▸ **Stored data entries**
○ ○ ○ ○
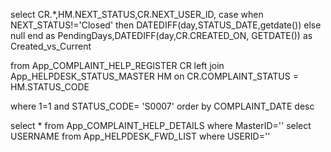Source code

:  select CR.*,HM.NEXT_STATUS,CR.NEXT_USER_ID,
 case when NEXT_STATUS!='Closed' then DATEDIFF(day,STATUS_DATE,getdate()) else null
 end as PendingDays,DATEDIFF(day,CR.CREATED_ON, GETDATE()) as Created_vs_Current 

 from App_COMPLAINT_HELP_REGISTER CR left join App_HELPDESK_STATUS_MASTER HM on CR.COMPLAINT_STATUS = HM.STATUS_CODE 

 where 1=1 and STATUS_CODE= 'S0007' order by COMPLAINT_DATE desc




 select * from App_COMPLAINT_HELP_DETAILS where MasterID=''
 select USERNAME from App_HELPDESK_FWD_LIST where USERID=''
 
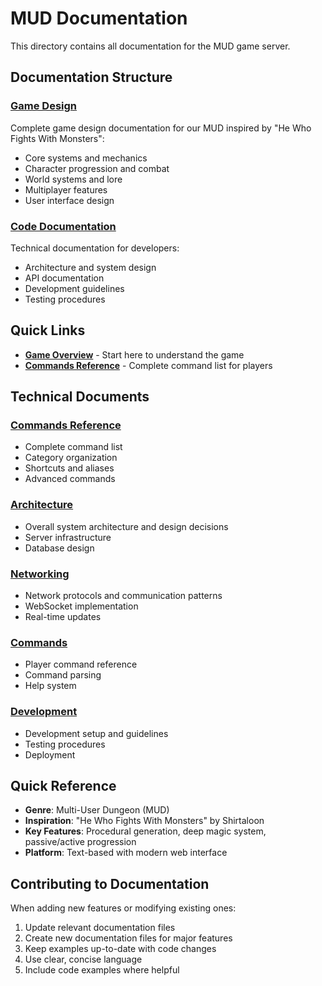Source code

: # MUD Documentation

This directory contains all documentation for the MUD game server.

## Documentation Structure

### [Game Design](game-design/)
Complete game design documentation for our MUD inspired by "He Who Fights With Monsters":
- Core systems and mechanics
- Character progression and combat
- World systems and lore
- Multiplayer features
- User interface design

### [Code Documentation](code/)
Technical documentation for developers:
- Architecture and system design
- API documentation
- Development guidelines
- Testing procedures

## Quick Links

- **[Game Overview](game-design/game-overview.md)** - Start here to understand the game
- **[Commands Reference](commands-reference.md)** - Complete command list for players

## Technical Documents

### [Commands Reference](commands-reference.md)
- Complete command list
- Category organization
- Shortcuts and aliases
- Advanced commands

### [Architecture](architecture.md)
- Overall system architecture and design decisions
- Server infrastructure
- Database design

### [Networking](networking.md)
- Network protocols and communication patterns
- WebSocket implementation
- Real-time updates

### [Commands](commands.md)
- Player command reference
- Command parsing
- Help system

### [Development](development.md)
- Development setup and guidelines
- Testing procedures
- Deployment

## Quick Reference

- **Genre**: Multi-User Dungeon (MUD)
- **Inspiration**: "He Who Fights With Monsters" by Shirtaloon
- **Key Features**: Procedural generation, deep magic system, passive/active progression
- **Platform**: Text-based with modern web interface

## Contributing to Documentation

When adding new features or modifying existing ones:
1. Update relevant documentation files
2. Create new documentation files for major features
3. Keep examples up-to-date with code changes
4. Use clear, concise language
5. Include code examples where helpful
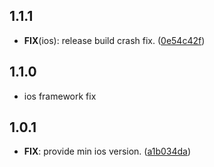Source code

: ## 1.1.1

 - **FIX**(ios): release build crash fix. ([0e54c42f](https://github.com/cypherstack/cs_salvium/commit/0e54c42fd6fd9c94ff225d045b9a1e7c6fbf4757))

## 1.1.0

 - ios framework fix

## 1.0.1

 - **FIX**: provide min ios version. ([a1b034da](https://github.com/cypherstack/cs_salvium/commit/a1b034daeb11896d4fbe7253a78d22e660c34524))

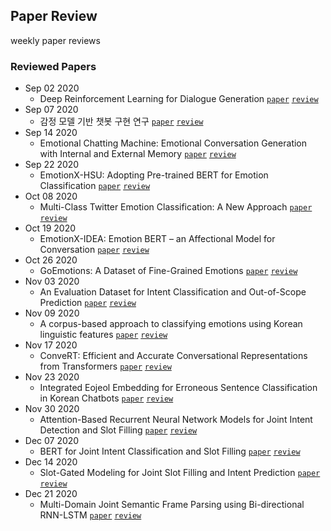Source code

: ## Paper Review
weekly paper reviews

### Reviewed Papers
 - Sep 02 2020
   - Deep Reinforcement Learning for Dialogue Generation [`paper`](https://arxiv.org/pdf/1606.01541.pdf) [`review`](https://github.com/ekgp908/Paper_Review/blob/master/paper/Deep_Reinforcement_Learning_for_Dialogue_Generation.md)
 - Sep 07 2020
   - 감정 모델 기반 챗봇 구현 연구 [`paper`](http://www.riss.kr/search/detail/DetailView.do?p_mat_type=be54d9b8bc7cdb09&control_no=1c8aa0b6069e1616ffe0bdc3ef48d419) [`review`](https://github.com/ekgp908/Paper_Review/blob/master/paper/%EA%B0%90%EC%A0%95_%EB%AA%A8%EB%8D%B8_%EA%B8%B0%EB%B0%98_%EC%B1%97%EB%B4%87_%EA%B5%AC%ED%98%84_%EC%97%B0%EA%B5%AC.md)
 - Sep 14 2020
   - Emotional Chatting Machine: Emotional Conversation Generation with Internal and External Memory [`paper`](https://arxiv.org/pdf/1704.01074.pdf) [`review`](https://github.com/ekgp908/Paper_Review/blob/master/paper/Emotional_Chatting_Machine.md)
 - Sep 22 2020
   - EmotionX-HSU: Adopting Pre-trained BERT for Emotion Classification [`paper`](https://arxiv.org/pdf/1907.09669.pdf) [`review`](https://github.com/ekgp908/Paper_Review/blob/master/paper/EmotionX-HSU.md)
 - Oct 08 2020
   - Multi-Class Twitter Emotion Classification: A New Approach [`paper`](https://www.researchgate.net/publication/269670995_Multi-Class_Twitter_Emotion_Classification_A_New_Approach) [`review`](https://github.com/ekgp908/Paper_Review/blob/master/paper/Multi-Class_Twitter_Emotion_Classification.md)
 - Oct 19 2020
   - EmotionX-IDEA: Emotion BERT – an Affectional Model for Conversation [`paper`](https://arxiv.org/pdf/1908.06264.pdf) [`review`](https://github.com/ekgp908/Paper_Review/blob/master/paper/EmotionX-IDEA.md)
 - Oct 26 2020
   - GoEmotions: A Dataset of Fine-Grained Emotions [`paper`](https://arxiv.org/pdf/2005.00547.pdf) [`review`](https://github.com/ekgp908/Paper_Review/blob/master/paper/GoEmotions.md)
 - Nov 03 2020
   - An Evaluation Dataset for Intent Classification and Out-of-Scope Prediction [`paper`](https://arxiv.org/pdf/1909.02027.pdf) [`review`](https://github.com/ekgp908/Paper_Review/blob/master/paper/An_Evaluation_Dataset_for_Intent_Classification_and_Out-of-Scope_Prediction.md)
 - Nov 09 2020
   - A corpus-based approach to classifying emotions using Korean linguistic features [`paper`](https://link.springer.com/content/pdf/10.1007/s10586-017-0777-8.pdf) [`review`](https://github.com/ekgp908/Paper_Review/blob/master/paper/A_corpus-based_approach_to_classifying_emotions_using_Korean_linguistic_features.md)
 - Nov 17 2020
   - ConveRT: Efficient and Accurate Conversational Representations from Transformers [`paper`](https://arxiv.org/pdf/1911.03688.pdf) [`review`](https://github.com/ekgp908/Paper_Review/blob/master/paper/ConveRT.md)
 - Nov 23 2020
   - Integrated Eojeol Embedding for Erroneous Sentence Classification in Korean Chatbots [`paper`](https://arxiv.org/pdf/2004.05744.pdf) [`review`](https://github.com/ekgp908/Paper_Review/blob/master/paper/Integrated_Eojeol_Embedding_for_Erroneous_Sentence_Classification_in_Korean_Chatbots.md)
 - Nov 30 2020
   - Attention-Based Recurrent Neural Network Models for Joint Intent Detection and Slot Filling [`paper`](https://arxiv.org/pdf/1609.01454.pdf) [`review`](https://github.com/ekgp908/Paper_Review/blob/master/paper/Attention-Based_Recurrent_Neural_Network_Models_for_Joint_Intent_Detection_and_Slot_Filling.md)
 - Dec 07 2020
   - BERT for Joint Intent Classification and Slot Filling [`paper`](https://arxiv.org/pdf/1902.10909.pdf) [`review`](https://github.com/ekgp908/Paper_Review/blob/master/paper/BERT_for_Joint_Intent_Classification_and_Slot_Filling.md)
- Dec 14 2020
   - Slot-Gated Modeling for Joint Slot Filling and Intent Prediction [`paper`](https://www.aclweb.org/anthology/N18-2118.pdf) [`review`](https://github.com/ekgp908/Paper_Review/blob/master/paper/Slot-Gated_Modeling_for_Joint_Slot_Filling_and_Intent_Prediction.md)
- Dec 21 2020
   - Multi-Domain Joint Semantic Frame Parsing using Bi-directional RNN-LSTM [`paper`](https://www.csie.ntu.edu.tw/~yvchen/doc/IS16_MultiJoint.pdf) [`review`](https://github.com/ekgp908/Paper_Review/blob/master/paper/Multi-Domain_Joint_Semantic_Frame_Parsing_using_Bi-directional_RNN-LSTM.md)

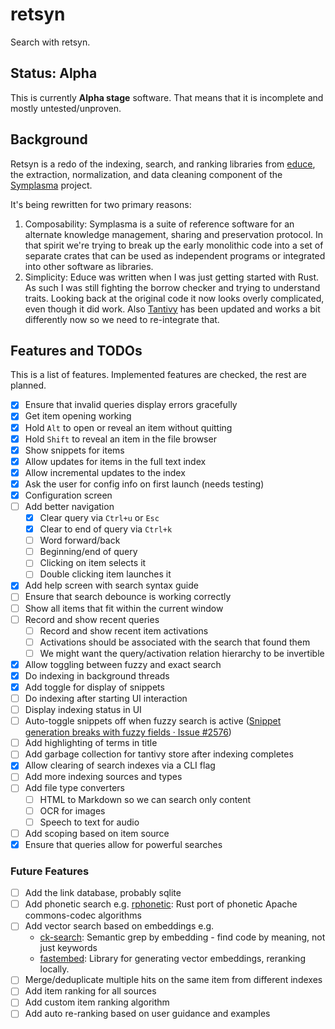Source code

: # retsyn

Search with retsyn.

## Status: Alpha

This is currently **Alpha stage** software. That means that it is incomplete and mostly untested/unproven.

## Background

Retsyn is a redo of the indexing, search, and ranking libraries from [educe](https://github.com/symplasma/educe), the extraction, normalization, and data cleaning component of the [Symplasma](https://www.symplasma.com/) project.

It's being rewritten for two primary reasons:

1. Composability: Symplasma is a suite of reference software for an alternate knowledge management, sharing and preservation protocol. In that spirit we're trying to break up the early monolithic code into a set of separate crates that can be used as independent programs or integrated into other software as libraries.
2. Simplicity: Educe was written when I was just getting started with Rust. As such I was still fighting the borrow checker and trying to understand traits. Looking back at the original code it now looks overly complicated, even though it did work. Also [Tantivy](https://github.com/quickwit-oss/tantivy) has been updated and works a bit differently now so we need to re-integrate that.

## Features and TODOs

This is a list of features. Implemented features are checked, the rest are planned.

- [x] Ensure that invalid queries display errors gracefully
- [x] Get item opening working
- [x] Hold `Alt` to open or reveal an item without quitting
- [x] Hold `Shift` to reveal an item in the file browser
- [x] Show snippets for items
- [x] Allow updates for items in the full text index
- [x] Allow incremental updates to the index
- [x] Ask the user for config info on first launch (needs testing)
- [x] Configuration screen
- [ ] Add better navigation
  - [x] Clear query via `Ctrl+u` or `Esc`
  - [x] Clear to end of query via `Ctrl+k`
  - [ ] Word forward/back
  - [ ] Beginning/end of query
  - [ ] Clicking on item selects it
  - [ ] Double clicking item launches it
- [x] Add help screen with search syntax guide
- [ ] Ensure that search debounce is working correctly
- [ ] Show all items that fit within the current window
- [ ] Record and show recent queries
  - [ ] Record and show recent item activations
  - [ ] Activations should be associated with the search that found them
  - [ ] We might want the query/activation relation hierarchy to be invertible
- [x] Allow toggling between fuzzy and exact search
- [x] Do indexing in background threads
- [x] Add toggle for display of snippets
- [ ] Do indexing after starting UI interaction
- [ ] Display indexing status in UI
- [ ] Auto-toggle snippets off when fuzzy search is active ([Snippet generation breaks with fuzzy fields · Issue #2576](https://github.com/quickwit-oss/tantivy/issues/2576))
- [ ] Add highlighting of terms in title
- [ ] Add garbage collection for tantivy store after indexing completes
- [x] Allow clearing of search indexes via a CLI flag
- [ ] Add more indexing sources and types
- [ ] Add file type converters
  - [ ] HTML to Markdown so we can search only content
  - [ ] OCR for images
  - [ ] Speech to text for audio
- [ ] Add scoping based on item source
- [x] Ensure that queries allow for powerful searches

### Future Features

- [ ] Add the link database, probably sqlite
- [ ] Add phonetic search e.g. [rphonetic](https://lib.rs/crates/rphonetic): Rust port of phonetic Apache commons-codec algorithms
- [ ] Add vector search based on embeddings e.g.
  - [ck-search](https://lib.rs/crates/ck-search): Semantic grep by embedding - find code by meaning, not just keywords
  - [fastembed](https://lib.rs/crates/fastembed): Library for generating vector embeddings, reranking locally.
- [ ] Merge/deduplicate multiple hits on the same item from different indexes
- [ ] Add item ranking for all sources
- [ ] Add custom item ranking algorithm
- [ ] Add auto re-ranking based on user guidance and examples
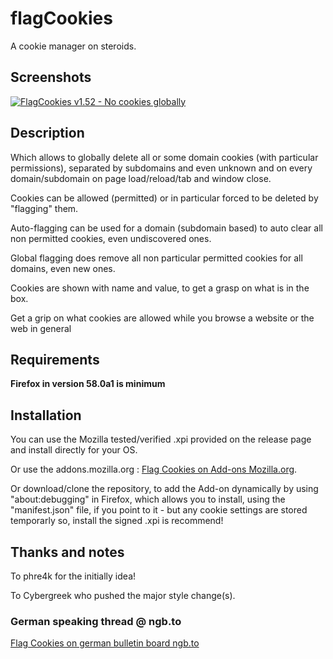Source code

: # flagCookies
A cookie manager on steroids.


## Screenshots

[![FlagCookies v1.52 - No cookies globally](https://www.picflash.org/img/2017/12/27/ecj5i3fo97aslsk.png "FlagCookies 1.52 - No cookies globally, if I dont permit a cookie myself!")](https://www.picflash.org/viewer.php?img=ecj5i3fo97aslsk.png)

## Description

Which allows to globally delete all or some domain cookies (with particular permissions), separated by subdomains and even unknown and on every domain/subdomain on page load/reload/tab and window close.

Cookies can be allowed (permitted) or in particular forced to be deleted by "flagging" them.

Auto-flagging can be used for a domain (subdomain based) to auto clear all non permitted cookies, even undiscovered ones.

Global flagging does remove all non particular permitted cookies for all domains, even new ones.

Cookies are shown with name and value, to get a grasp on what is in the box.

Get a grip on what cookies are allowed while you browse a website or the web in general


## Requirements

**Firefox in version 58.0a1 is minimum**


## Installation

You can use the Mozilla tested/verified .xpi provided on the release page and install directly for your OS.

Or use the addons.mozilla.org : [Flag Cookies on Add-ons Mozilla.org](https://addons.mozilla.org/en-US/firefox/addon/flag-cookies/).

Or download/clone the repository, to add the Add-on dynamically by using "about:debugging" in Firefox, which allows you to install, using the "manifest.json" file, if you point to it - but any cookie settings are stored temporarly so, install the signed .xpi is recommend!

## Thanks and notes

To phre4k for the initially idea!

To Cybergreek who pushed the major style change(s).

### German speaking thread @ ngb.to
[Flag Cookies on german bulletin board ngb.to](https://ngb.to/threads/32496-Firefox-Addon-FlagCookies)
○ ○ ○ ○
▸ **What to do**
Reproduce verbatim the lines above, from the line with "- Development setup and guidelines" through the line with "## Contributing to Documentation".

▸ **Output of the exercise**
- Development setup and guidelines
- Testing procedures
- Deployment

## Quick Reference

- **Genre**: Multi-User Dungeon (MUD)
- **Inspiration**: "He Who Fights With Monsters" by Shirtaloon
- **Key Features**: Procedural generation, deep magic system, passive/active progression
- **Platform**: Text-based with modern web interface

## Contributing to Documentation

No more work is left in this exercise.